Research And Realization Of Distributed Network Security Audit System

With the application of computer and the development of computer network, information security and network security problems become more and more important. In this case, security audit system comes out, it works as a third line of defence protecting the system from the security issues can't be detected by the firewall and the intrusion detection systems. And it makes all of the information system visual, it records security events occur in the system and afterwards evidences for real-time analysis and unauthorized activities.The article consists of two parts: one part studies and summaries the status of electronics and information security and the theories and technologies of security.

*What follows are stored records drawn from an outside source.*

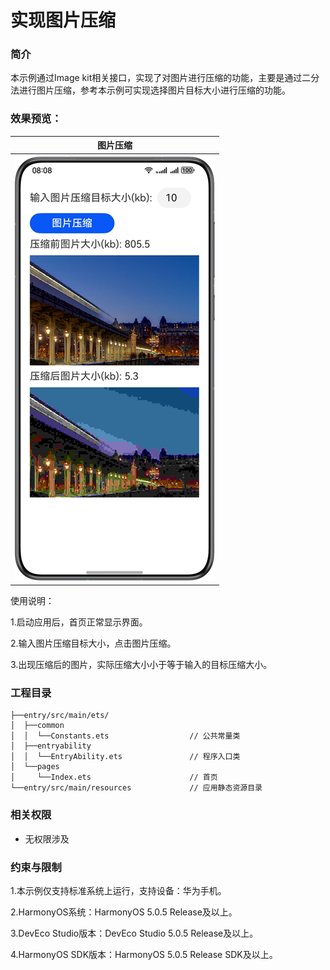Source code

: # 实现图片压缩

### 简介
本示例通过Image kit相关接口，实现了对图片进行压缩的功能，主要是通过二分法进行图片压缩，参考本示例可实现选择图片目标大小进行压缩的功能。

### 效果预览：

|           **图片压缩**            |
|:-----------------------------:|
| ![home](screenshots/main.png) |

使用说明：

1.启动应用后，首页正常显示界面。

2.输入图片压缩目标大小，点击图片压缩。

3.出现压缩后的图片，实际压缩大小小于等于输入的目标压缩大小。

### 工程目录

```
├──entry/src/main/ets/
│  ├──common
│  │  └──Constants.ets                  // 公共常量类
│  ├──entryability
│  │  └──EntryAbility.ets               // 程序入口类
│  └──pages                  
│     └──Index.ets                      // 首页
└──entry/src/main/resources             // 应用静态资源目录
```

### 相关权限

- 无权限涉及

### 约束与限制

1.本示例仅支持标准系统上运行，支持设备：华为手机。

2.HarmonyOS系统：HarmonyOS 5.0.5 Release及以上。

3.DevEco Studio版本：DevEco Studio 5.0.5 Release及以上。

4.HarmonyOS SDK版本：HarmonyOS 5.0.5 Release SDK及以上。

The other part designs and partly implements a distributed network security audit system.Start from computer information security problems, we introduce the criteria about secure evaluating. Based on the introducing and analyzing the relevant technology of information security, we come up with the concept of security audit system, and give a more systemic summarization and expatiation to the system and its relevant technology. Then, according to the demands of information security and needs of security audit function to the CC criteria, we design a distributed network security audit system which leans to the security of interior network. The system takes a particular technology that combines with distributed audit and a group of Agents.Logs obtaining and intact audit of analysis comprehensively ensure security audit to the information system, we introduce some designs of the primary technologies taken on the distributed network security audit system, including: intrusion detection design, the function of audit console design, the agent based on host and audit protocol design.At last, based on operation system of Windows XP, data-base system Mysql and using Visual++6, we work out partial module of those functions: main interface based on host of audit system, real time supervision of network flow, host-log, regulation setting, collecting and querying audit-information of screen, keyboard or mouse.